Here’s what the major Wall Street strategists are saying about the latest U.S-China trade battle:

Bank of America

“The tariff announcement is a major escalation in our view. Past measures had mostly avoided consumer goods. By contrast, the threatened tariffs would cover $120bn of consumer goods, out of $300bn in total. We expect the tariffs to be implemented, either on schedule or later this year. Given the administration’s willingness to go after consumer goods, we think all options now may be open in terms of further trade-war escalation… But we would not rule out across-the-board 25% tariffs on Chinese imports, tariffs on autos and parts or measures against countries such as Vietnam that have large and growing trade surpluses with the US…There are also risks of unintended consequences. Trade-war escalation could extend the global monetary easing cycle. As a result, the dollar could remain strong despite Fed cuts. This could lead to more tariffs or currency intervention by the US.”

Raymond James

“Tariff man is back … If Trump really wanted his 50 bp cut, he should have tweeted yesterday. The return of these increased tariffs is clearly unwelcome news, especially for consumer staples and tech companies that had hoped they avoided these additional tariffs. Market sentiment, based upon extensive conversations and meetings with clients, is that Trump may rattle the cage on these trade fights, but will not do anything to harm the economy/cause a real market sell-off before the 2020 election.”

Morgan Stanley

“While this leaves time for negotiation, we will treat these tariffs as likely to go into place for 2 reasons: 1) this administration historically follows through on tariff plans; 2) fundamental disagreements remain, making the benefits of escalation appear greater than cooperation to both sides. Weaker risk market performance could change this dynamic and our view.
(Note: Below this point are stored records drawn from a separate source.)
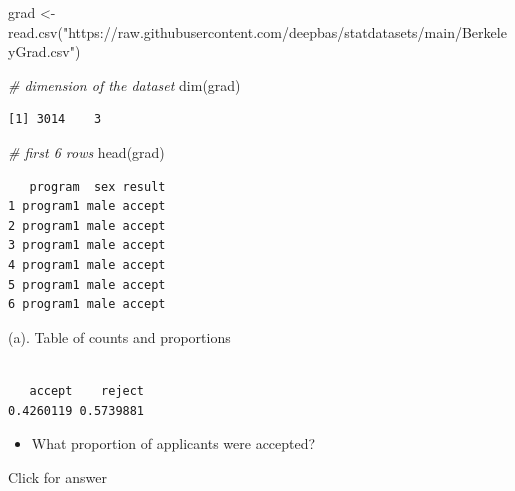 \documentclass[
]{book}
\newenvironment{Shaded}{\begin{snugshade}}{\end{snugshade}}
\newcommand{\CommentTok}[1]{\textcolor[rgb]{0.56,0.35,0.01}{\textit{#1}}}
\newcommand{\FunctionTok}[1]{\textcolor[rgb]{0.00,0.00,0.00}{#1}}
\newcommand{\NormalTok}[1]{#1}
\newcommand{\OtherTok}[1]{\textcolor[rgb]{0.56,0.35,0.01}{#1}}
\newcommand{\SpecialCharTok}[1]{\textcolor[rgb]{0.00,0.00,0.00}{#1}}
\newcommand{\StringTok}[1]{\textcolor[rgb]{0.31,0.60,0.02}{#1}}
\providecommand{\tightlist}{%
  \setlength{\itemsep}{0pt}\setlength{\parskip}{0pt}}
\begin{document}
\begin{Shaded}
\begin{Highlighting}[]
\NormalTok{grad }\OtherTok{\textless{}{-}} \FunctionTok{read.csv}\NormalTok{(}\StringTok{"https://raw.githubusercontent.com/deepbas/statdatasets/main/BerkeleyGrad.csv"}\NormalTok{)}
\end{Highlighting}
\end{Shaded}

\begin{Shaded}
\begin{Highlighting}[]
\CommentTok{\# dimension of the dataset}
\FunctionTok{dim}\NormalTok{(grad)}
\end{Highlighting}
\end{Shaded}

\begin{verbatim}
[1] 3014    3
\end{verbatim}

\begin{Shaded}
\begin{Highlighting}[]
\CommentTok{\# first 6 rows}
\FunctionTok{head}\NormalTok{(grad)}
\end{Highlighting}
\end{Shaded}

\begin{verbatim}
   program  sex result
1 program1 male accept
2 program1 male accept
3 program1 male accept
4 program1 male accept
5 program1 male accept
6 program1 male accept
\end{verbatim}

(a). Table of counts and proportions

\begin{Shaded}
\end{Shaded}

\begin{verbatim}

   accept    reject 
0.4260119 0.5739881 
\end{verbatim}

\begin{itemize}
\tightlist
\item
  What proportion of applicants were accepted?
\end{itemize}

Click for answer
\end{document}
Even if these tariffs don’t go forward, ‘slowbalization’ remains intact & existing tariffs are likely to stay.”

Goldman Sachs

“The announcement further increases the odds that these tariffs take effect, which was already our base case. However, with one month until the effective date there is still some uncertainty as to whether they will be implemented. The next step to watch will be the release of an order including the final tariff list, effective date, and tariff rate, which we expect in 1-2 weeks.”

Deutsche Bank

“Importantly, we don’t think trade talks will break down because of the new tariffs. On the US side, President Trump suggested in the same tweet that trade talks will continue despite the new tariffs. … The speaker responded, at the time, that new tariffs would ‘set new obstacles’ and ‘make the journey to a trade deal even longer’, but he did not suggest that China would stop the trade talks. We think the Chinese delegation led by Vice Premier Liu He will still visit the US in September. Before that visit, though, we don’t expect much progress to be made at the working level. Some retaliation measures by China are likely.”

Citi

“This is an unexpected turn of events given the Shanghai negotiations were cited as constructive by both delegations, and China has committed to buying more soybeans from the US. Looking back at the last two years of trade negotiations, this should not be too surprising. It could be seen as a way to extracting maximum concessions from one’s negotiating partner.”

UBS

“President Trump’s announcement does stress the importance of ongoing negotiations, and there is ample time for negotiations to result in another ceasefire, thereby forgoing or delaying these threatened tariffs. However, this re-escalation of tensions also indicates that President Trump is prepared to escalate trade disputes even while campaigning for reelection. The president even seems willing to up the ante even further, by suggesting that the rate could rise to 25%, or even higher, if negotiations remain stalled. … While we ultimately believe that US-China trade tensions will be resolved through negotiations, equities may struggle to move markedly higher until there is greater certainty.”